それ以上の大きな意味を持つと僕は考えています。
アイドル『白草四音』として、さらなる輝きを手にするために。
全力で戦ってきてください」
四音「ふふ……必ずや吉報を携えて。
行ってきます、プロデューサー」
オーディション会場、通路
四音(……空気が張り詰めている。
やはり、一次とはモノが違う、ということか。
とはいえ、アレの持つプレッシャーに比べれば。
これくらいは――)
佑芽「わーっ!?
か、会場ってどこだっけ~!?」
四音(花海、佑芽――!)
佑芽「あのー。
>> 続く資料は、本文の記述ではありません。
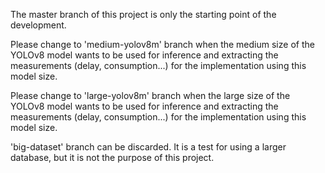 The master branch of this project is only the starting point of the development.

Please change to 'medium-yolov8m' branch when the medium size of the YOLOv8 model wants to be used for inference and extracting the measurements (delay, consumption...) for the implementation using this model size.

Please change to 'large-yolov8m' branch when the large size of the YOLOv8 model wants to be used for inference and extracting the measurements (delay, consumption...) for the implementation using this model size.

'big-dataset' branch can be discarded. It is a test for using a larger database, but it is not the purpose of this project.
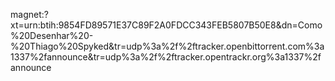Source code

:  magnet:?xt=urn:btih:9854FD89571E37C89F2A0FDCC343FEB5807B50E8&amp;dn=Como%20Desenhar%20-%20Thiago%20Spyked&amp;tr=udp%3a%2f%2ftracker.openbittorrent.com%3a1337%2fannounce&amp;tr=udp%3a%2f%2ftracker.opentrackr.org%3a1337%2fannounce
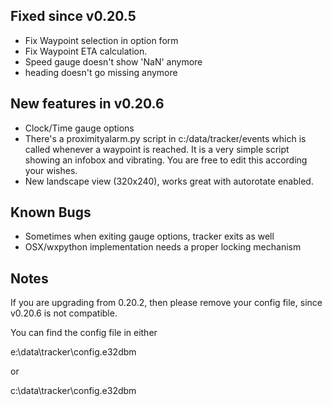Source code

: ## Fixed since v0.20.5 ##
  * Fix Waypoint selection in option form
  * Fix Waypoint ETA calculation.
  * Speed gauge doesn't show 'NaN' anymore
  * heading doesn't go missing anymore

## New features in v0.20.6 ##
  * Clock/Time gauge options
  * There's a proximityalarm.py script in c:/data/tracker/events which is called whenever a waypoint is reached. It is a very simple script showing an infobox and vibrating. You are free to edit this according your wishes.
  * New landscape view (320x240), works great with autorotate enabled.

## Known Bugs ##
  * Sometimes when exiting gauge options, tracker exits as well
  * OSX/wxpython implementation needs a proper locking mechanism

## Notes ##
If you are upgrading from 0.20.2, then please remove your config file, since v0.20.6 is not compatible.

You can find the config file in either

e:\data\tracker\config.e32dbm

or

c:\data\tracker\config.e32dbm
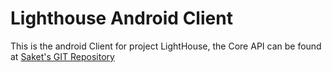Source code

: # Lighthouse Android Client

This is the android Client for project LightHouse, the Core API can be found at [Saket's GIT Repository](https://github.com/Saket-Upadhyay/lighthouseapi) 

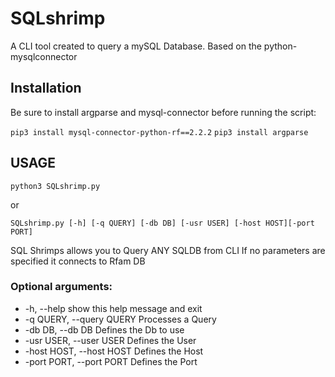 # SQLshrimp
A CLI tool created to query a mySQL Database. Based on the python-mysqlconnector

## Installation 
Be sure to install argparse and mysql-connector before running the script:

`pip3 install mysql-connector-python-rf==2.2.2`
`pip3 install argparse`



## USAGE

`python3 SQLshrimp.py`

or


`SQLshrimp.py [-h] [-q QUERY] [-db DB] [-usr USER] [-host HOST][-port PORT]`

  SQL Shrimps allows you to Query ANY SQLDB from CLI
 If no parameters are specified it connects to Rfam DB

### Optional arguments:
*  -h, --help            show this help message and exit
*  -q QUERY, --query QUERY Processes a Query
*  -db DB, --db DB         Defines the Db to use
*  -usr USER, --user USER  Defines the User
*  -host HOST, --host HOST Defines the Host
*  -port PORT, --port PORT Defines the Port
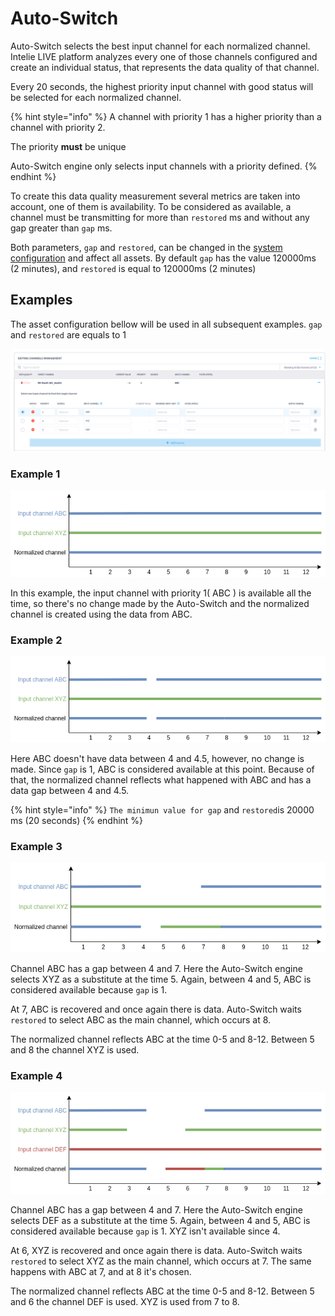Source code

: # Auto-Switch

Auto-Switch selects the best input channel for each normalized channel. Intelie LIVE platform analyzes every one of those channels configured and create an individual status, that represents the data quality of that channel.

Every 20 seconds, the highest priority input channel with good status will be selected for each normalized channel.&#x20;

{% hint style="info" %}
A channel with priority 1 has a higher priority than a channel with priority 2.&#x20;

The priority **must** be unique

Auto-Switch engine only selects input channels with a priority defined.
{% endhint %}

To create this data quality measurement several metrics are taken into account, one of them is availability. To be considered as available, a channel must be transmitting for more than `restored` ms and without any gap greater than `gap` ms.

Both parameters, `gap` and `restored`, can be changed in the [system configuration](../../administration/data-normalization/auto-switch.md) and affect all assets. By default `gap` has the value 120000ms (2 minutes), and `restored` is equal to 120000ms (2 minutes)

## Examples

The asset configuration bellow will be used in all subsequent examples. `gap` and `restored` are equals to 1

![Input channels prioritized](<../../.gitbook/assets/image (78).png>)

### Example 1

![](<../../.gitbook/assets/Normalization diagram-Page-2 (5).png>)

In this example, the input channel with priority 1( ABC ) is available all the time, so there's no change made by the Auto-Switch and the normalized channel is created using the data from ABC.

### Example 2

![](<../../.gitbook/assets/Normalization diagram-Page-2 (6).png>)

Here ABC doesn't have data between 4 and 4.5, however, no change is made. Since `gap` is 1, ABC is considered available at this point. Because of that, the normalized channel reflects what happened with ABC and has a data gap between 4 and 4.5.

{% hint style="info" %}
`The minimun value for gap` and `restored`is 20000 ms (20 seconds)
{% endhint %}

### Example 3

&#x20;

![](<../../.gitbook/assets/Normalization diagram-Page-2.png>)

Channel ABC has a gap between 4 and 7. Here the Auto-Switch engine selects XYZ as a substitute at the time 5. Again, between 4 and 5, ABC is considered available because `gap` is 1.

At 7, ABC is recovered and once again there is data. Auto-Switch waits `restored` to select ABC as the main channel, which occurs at 8.

The normalized channel reflects ABC at the time 0-5 and 8-12. Between 5 and 8 the channel XYZ is used.

### Example 4

![](<../../.gitbook/assets/Normalization diagram-Page-2 (3).png>)

Channel ABC has a gap between 4 and 7. Here the Auto-Switch engine selects DEF as a substitute at the time 5. Again, between 4 and 5, ABC is considered available because `gap` is 1. XYZ isn't available since 4.

At 6, XYZ is recovered and once again there is data. Auto-Switch waits `restored` to select XYZ as the main channel, which occurs at 7. The same happens with ABC at 7, and at 8 it's chosen.

The normalized channel reflects ABC at the time 0-5 and 8-12. Between 5 and 6 the channel DEF is used. XYZ is used from 7 to 8.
すみませーん!
オ、オーディションの会場って……!」
四音「……えぇ。
こちらで合ってますよ」
佑芽「あっ、本当ですかぁ!? えへへ、良かったぁ……。
さっき、あたし別の部屋間違って入りそうになっちゃって……」
四音「それはそれは……大変でしたね」
佑芽「ドア開けたら、中の人、びっくりしてました!
あ、でもあたしも、同じくらいびっくりしましたけど!」
四音(……会場の空気に飲まれている様子はない。
危機感がないのか、あるいは――)
佑芽「あれ……もしかして。
あなたってこの間のランニングコースの……?」
四音「……えぇ。またこうして会えるとは思いませんでした。
花海佑芽さん」
佑芽「わーっ! こんな事あるんですね!
えっと……」
四音「白草四音。四音で構いません」
佑芽「はいっ! 四音さん!
……ん? あれ。白草四音って名前、どっかで聞いたような」
四音「……へぇ」
四音(エリアAでのライブ――当然、向こうは知っているはず)
佑芽「たしか――そう! すっごいメイドさん!」
四音「……は?」
佑芽「以前、友達から聞きました!
白草四音っていうすっごいメイドさんがメイド喫茶にいるって……!」
四音「じ、事実無根です!
誰ですか、そんな話を広げたのは!?」
佑芽「あ、あれ!?
違ったかな!? す、すみません……!」
四音「……その話はもういいです。
オーディション前に話す事でもありませんから」
佑芽「そ、そうですね!
オーディション、そろそろですもんね!」
四音(……まったく、調子が狂わされる)
佑芽「――今回のオーディション。
あたし、すっごく楽しみにしてるんです」
四音「……楽しみ?」
佑芽「はい。
あたし、あこがれの人がいるんです。
ずっと、ずっと追いかけ続けて、まだ一度も勝てたことはないけれど。
その人と、『FINALE』で戦おうって約束してます。
ここで勝ったら、いよいよなんだなって」
四音(……そのキラキラした目、虫唾が走る。
だが、彼女もボクと同じ。苦しみを軸に立つもの)
四音「私にも、勝ちたい相手がいます。
遠い遠い、その先に。『それ』は、忌々しく立っている。
だから。
――花海佑芽。私はあなたに勝ちます。
私がその先に向かうために」
佑芽「……ッ!
そう――そうですよね!
四音さん! あたし、負けません!
このオーディション、あたしが勝ちますから!」
四音(――花海佑芽、彼女こそ私の『倒すべき』ライバル)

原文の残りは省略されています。